◆ **Your objective**: Every line from the one with "Consulte los aspectos" to the end of the entries, both included, is to be copied exactly; the other lines stay out.

◆ **Saved entries**:
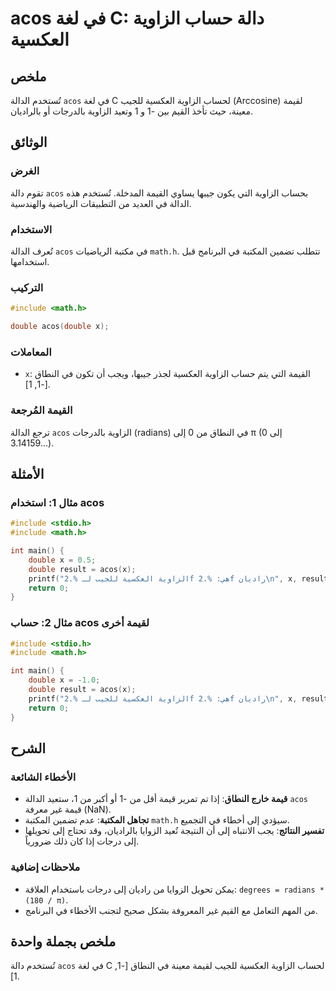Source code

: <!--
Meta Description: # acos في لغة C: دالة حساب الزاوية العكسية ## ملخص تُستخدم الدالة `acos` في لغة C لحساب الزاوية العكسية للجيب (Arccosine) لقيمة معينة، حيث تأخذ القيم ...
Meta Keywords: acos, الزاوية, إلى, العكسية, double
-->

# acos في لغة C: دالة حساب الزاوية العكسية

## ملخص
تُستخدم الدالة `acos` في لغة C لحساب الزاوية العكسية للجيب (Arccosine) لقيمة معينة، حيث تأخذ القيم بين -1 و 1 وتعيد الزاوية بالدرجات أو بالراديان.

## الوثائق
### الغرض
تقوم دالة `acos` بحساب الزاوية التي يكون جيبها يساوي القيمة المدخلة. تُستخدم هذه الدالة في العديد من التطبيقات الرياضية والهندسية.

### الاستخدام
تُعرف الدالة `acos` في مكتبة الرياضيات `math.h`. تتطلب تضمين المكتبة في البرنامج قبل استخدامها.

### التركيب
```c
#include <math.h>

double acos(double x);
```

### المعاملات
- `x`: القيمة التي يتم حساب الزاوية العكسية لجذر جيبها، ويجب أن تكون في النطاق [-1, 1].

### القيمة المُرجعة
ترجع الدالة `acos` الزاوية بالدرجات (radians) في النطاق من 0 إلى π (0 إلى 3.14159...).

## الأمثلة
### مثال 1: استخدام acos
```c
#include <stdio.h>
#include <math.h>

int main() {
    double x = 0.5;
    double result = acos(x);
    printf("الزاوية العكسية للجيب لـ %.2f هي: %.2f راديان\n", x, result);
    return 0;
}
```

### مثال 2: حساب acos لقيمة أخرى
```c
#include <stdio.h>
#include <math.h>

int main() {
    double x = -1.0;
    double result = acos(x);
    printf("الزاوية العكسية للجيب لـ %.2f هي: %.2f راديان\n", x, result);
    return 0;
}
```

## الشرح
### الأخطاء الشائعة
- **قيمة خارج النطاق**: إذا تم تمرير قيمة أقل من -1 أو أكبر من 1، ستعيد الدالة `acos` قيمة غير معرفة (NaN).
- **تجاهل المكتبة**: عدم تضمين المكتبة `math.h` سيؤدي إلى أخطاء في التجميع.
- **تفسير النتائج**: يجب الانتباه إلى أن النتيجة تُعيد الزوايا بالراديان، وقد تحتاج إلى تحويلها إلى درجات إذا كان ذلك ضرورياً.

### ملاحظات إضافية
- يمكن تحويل الزوايا من راديان إلى درجات باستخدام العلاقة: `degrees = radians * (180 / π)`.
- من المهم التعامل مع القيم غير المعروفة بشكل صحيح لتجنب الأخطاء في البرنامج.

## ملخص بجملة واحدة
تُستخدم دالة `acos` في لغة C لحساب الزاوية العكسية للجيب لقيمة معينة في النطاق [-1, 1].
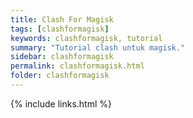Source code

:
 ```yaml
---
title: Clash For Magisk
tags: [clashformagisk]
keywords: clashformagisk, tutorial
summary: "Tutorial clash untuk magisk."
sidebar: clashformagisk
permalink: clashformagisk.html
folder: clashformagisk
---
```



{% include links.html %}
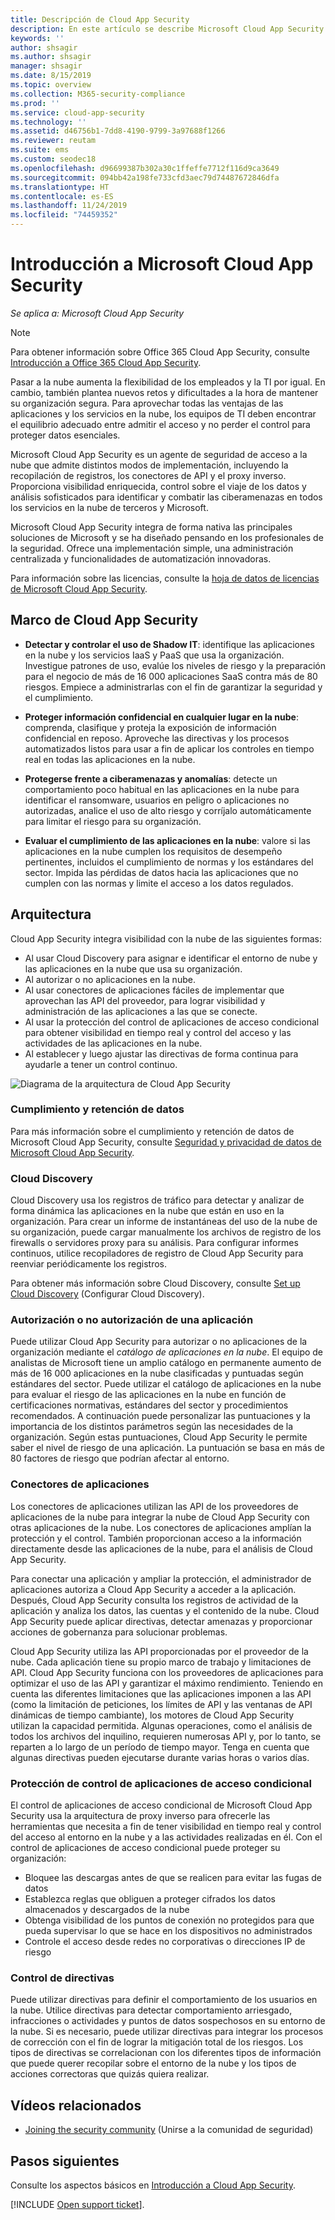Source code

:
 ```yaml
---
title: Descripción de Cloud App Security
description: En este artículo se describe Microsoft Cloud App Security y su funcionamiento.
keywords: ''
author: shsagir
ms.author: shsagir
manager: shsagir
ms.date: 8/15/2019
ms.topic: overview
ms.collection: M365-security-compliance
ms.prod: ''
ms.service: cloud-app-security
ms.technology: ''
ms.assetid: d46756b1-7dd8-4190-9799-3a97688f1266
ms.reviewer: reutam
ms.suite: ems
ms.custom: seodec18
ms.openlocfilehash: d96699387b302a30c1ffeffe7712f116d9ca3649
ms.sourcegitcommit: 094bb42a198fe733cfd3aec79d74487672846dfa
ms.translationtype: HT
ms.contentlocale: es-ES
ms.lasthandoff: 11/24/2019
ms.locfileid: "74459352"
---
```

# <a name="microsoft-cloud-app-security-overview"></a>Introducción a Microsoft Cloud App Security

*Se aplica a: Microsoft Cloud App Security*

> [!NOTE]
> Para obtener información sobre Office 365 Cloud App Security, consulte [Introducción a Office 365 Cloud App Security](https://support.office.com/article/Get-started-with-Advanced-Management-Security-d9ee4d67-f2b3-42b4-9c9e-c4529904990a).

Pasar a la nube aumenta la flexibilidad de los empleados y la TI por igual. En cambio, también plantea nuevos retos y dificultades a la hora de mantener su organización segura. Para aprovechar todas las ventajas de las aplicaciones y los servicios en la nube, los equipos de TI deben encontrar el equilibrio adecuado entre admitir el acceso y no perder el control para proteger datos esenciales.

Microsoft Cloud App Security es un agente de seguridad de acceso a la nube que admite distintos modos de implementación, incluyendo la recopilación de registros, los conectores de API y el proxy inverso. Proporciona visibilidad enriquecida, control sobre el viaje de los datos y análisis sofisticados para identificar y combatir las ciberamenazas en todos los servicios en la nube de terceros y Microsoft.

Microsoft Cloud App Security integra de forma nativa las principales soluciones de Microsoft y se ha diseñado pensando en los profesionales de la seguridad. Ofrece una implementación simple, una administración centralizada y funcionalidades de automatización innovadoras.

Para información sobre las licencias, consulte la [hoja de datos de licencias de Microsoft Cloud App Security](https://aka.ms/mcaslicensing).

## <a name="the-cloud-app-security-framework"></a>Marco de Cloud App Security  

- **Detectar y controlar el uso de Shadow IT**: identifique las aplicaciones en la nube y los servicios IaaS y PaaS que usa la organización. Investigue patrones de uso, evalúe los niveles de riesgo y la preparación para el negocio de más de 16 000 aplicaciones SaaS contra más de 80 riesgos. Empiece a administrarlas con el fin de garantizar la seguridad y el cumplimiento.

- **Proteger información confidencial en cualquier lugar en la nube**: comprenda, clasifique y proteja la exposición de información confidencial en reposo. Aproveche las directivas y los procesos automatizados listos para usar a fin de aplicar los controles en tiempo real en todas las aplicaciones en la nube.

- **Protegerse frente a ciberamenazas y anomalías**: detecte un comportamiento poco habitual en las aplicaciones en la nube para identificar el ransomware, usuarios en peligro o aplicaciones no autorizadas, analice el uso de alto riesgo y corríjalo automáticamente para limitar el riesgo para su organización.

- **Evaluar el cumplimiento de las aplicaciones en la nube**: valore si las aplicaciones en la nube cumplen los requisitos de desempeño pertinentes, incluidos el cumplimiento de normas y los estándares del sector. Impida las pérdidas de datos hacia las aplicaciones que no cumplen con las normas y limite el acceso a los datos regulados.

## <a name="architecture"></a>Arquitectura  

Cloud App Security integra visibilidad con la nube de las siguientes formas:  

- Al usar Cloud Discovery para asignar e identificar el entorno de nube y las aplicaciones en la nube que usa su organización.
- Al autorizar o no aplicaciones en la nube.  
- Al usar conectores de aplicaciones fáciles de implementar que aprovechan las API del proveedor, para lograr visibilidad y administración de las aplicaciones a las que se conecte.  
- Al usar la protección del control de aplicaciones de acceso condicional para obtener visibilidad en tiempo real y control del acceso y las actividades de las aplicaciones en la nube.
- Al establecer y luego ajustar las directivas de forma continua para ayudarle a tener un control continuo.  

![Diagrama de la arquitectura de Cloud App Security](./media/proxy-architecture.png)  

### <a name="data-retention--compliance"></a>Cumplimiento y retención de datos

Para más información sobre el cumplimiento y retención de datos de Microsoft Cloud App Security, consulte [Seguridad y privacidad de datos de Microsoft Cloud App Security](cas-compliance-trust.md).

### <a name="cloud-discovery"></a>Cloud Discovery  

Cloud Discovery usa los registros de tráfico para detectar y analizar de forma dinámica las aplicaciones en la nube que están en uso en la organización. Para crear un informe de instantáneas del uso de la nube de su organización, puede cargar manualmente los archivos de registro de los firewalls o servidores proxy para su análisis. Para configurar informes continuos, utilice recopiladores de registro de Cloud App Security para reenviar periódicamente los registros.  

Para obtener más información sobre Cloud Discovery, consulte [Set up Cloud Discovery](set-up-cloud-discovery.md) (Configurar Cloud Discovery).

### <a name="sanctioning-and-unsanctioning-an-app"></a>Autorización o no autorización de una aplicación  

Puede utilizar Cloud App Security para autorizar o no aplicaciones de la organización mediante el *catálogo de aplicaciones en la nube*. El equipo de analistas de Microsoft tiene un amplio catálogo en permanente aumento de más de 16 000 aplicaciones en la nube clasificadas y puntuadas según estándares del sector. Puede utilizar el catálogo de aplicaciones en la nube para evaluar el riesgo de las aplicaciones en la nube en función de certificaciones normativas, estándares del sector y procedimientos recomendados. A continuación puede personalizar las puntuaciones y la importancia de los distintos parámetros según las necesidades de la organización. Según estas puntuaciones, Cloud App Security le permite saber el nivel de riesgo de una aplicación. La puntuación se basa en más de 80 factores de riesgo que podrían afectar al entorno.  

### <a name="app-connectors"></a>Conectores de aplicaciones

Los conectores de aplicaciones utilizan las API de los proveedores de aplicaciones de la nube para integrar la nube de Cloud App Security con otras aplicaciones de la nube. Los conectores de aplicaciones amplían la protección y el control. También proporcionan acceso a la información directamente desde las aplicaciones de la nube, para el análisis de Cloud App Security.  

Para conectar una aplicación y ampliar la protección, el administrador de aplicaciones autoriza a Cloud App Security a acceder a la aplicación. Después, Cloud App Security consulta los registros de actividad de la aplicación y analiza los datos, las cuentas y el contenido de la nube. Cloud App Security puede aplicar directivas, detectar amenazas y proporcionar acciones de gobernanza para solucionar problemas.  

Cloud App Security utiliza las API proporcionadas por el proveedor de la nube. Cada aplicación tiene su propio marco de trabajo y limitaciones de API. Cloud App Security funciona con los proveedores de aplicaciones para optimizar el uso de las API y garantizar el máximo rendimiento. Teniendo en cuenta las diferentes limitaciones que las aplicaciones imponen a las API (como la limitación de peticiones, los límites de API y las ventanas de API dinámicas de tiempo cambiante), los motores de Cloud App Security utilizan la capacidad permitida. Algunas operaciones, como el análisis de todos los archivos del inquilino, requieren numerosas API y, por lo tanto, se reparten a lo largo de un período de tiempo mayor. Tenga en cuenta que algunas directivas pueden ejecutarse durante varias horas o varios días.  

### <a name="conditional-access-app-control-protection"></a>Protección de control de aplicaciones de acceso condicional

El control de aplicaciones de acceso condicional de Microsoft Cloud App Security usa la arquitectura de proxy inverso para ofrecerle las herramientas que necesita a fin de tener visibilidad en tiempo real y control del acceso al entorno en la nube y a las actividades realizadas en él. Con el control de aplicaciones de acceso condicional puede proteger su organización:

- Bloquee las descargas antes de que se realicen para evitar las fugas de datos
- Establezca reglas que obliguen a proteger cifrados los datos almacenados y descargados de la nube
- Obtenga visibilidad de los puntos de conexión no protegidos para que pueda supervisar lo que se hace en los dispositivos no administrados
- Controle el acceso desde redes no corporativas o direcciones IP de riesgo

### <a name="policy-control"></a>Control de directivas  

Puede utilizar directivas para definir el comportamiento de los usuarios en la nube. Utilice directivas para detectar comportamiento arriesgado, infracciones o actividades y puntos de datos sospechosos en su entorno de la nube. Si es necesario, puede utilizar directivas para integrar los procesos de corrección con el fin de lograr la mitigación total de los riesgos. Los tipos de directivas se correlacionan con los diferentes tipos de información que puede querer recopilar sobre el entorno de la nube y los tipos de acciones correctoras que quizás quiera realizar.  

## <a name="related-videos"></a>Vídeos relacionados

- [Joining the security community](https://channel9.msdn.com/Shows/Microsoft-Security/Join-the-Security-Community) (Unirse a la comunidad de seguridad)

## <a name="next-steps"></a>Pasos siguientes  

Consulte los aspectos básicos en [Introducción a Cloud App Security](getting-started-with-cloud-app-security.md).    

[!INCLUDE [Open support ticket](includes/support.md)].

◆ **Output**:
Consulte los aspectos básicos en [Introducción a Cloud App Security](getting-started-with-cloud-app-security.md).    

[!INCLUDE [Open support ticket](includes/support.md)].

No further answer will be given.